## [Exercise objective]
Exactly as written, transcribe the data from its opening line through the line containing "To communicate with". Leave every picture out.

## [Data to process]
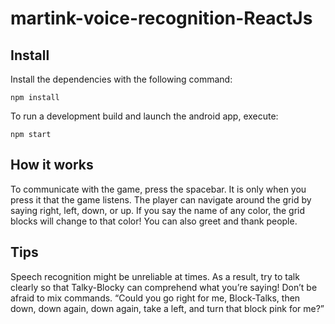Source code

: # martink-voice-recognition-ReactJs

## Install

Install the dependencies with the following command:

`npm install`

To run a development build and launch the android app, execute:

`npm start`

## How it works
To communicate with the game, press the spacebar. It is only when you press it that the game listens.
The player can navigate around the grid by saying right, left, down, or up.
If you say the name of any color, the grid blocks will change to that color!
You can also greet and thank people.

## Tips
Speech recognition might be unreliable at times. As a result, try to talk clearly so that Talky-Blocky can comprehend what you’re saying!
Don’t be afraid to mix commands. “Could you go right for me, Block-Talks, then down, down again, down again, take a left, and turn that block pink for me?”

## [Response area]
Source code

: # martink-voice-recognition-ReactJs

## Install

Install the dependencies with the following command:

`npm install`

To run a development build and launch the android app, execute:

`npm start`

## How it works
To communicate with the game, press the spacebar. It is only when you press it that the game listens.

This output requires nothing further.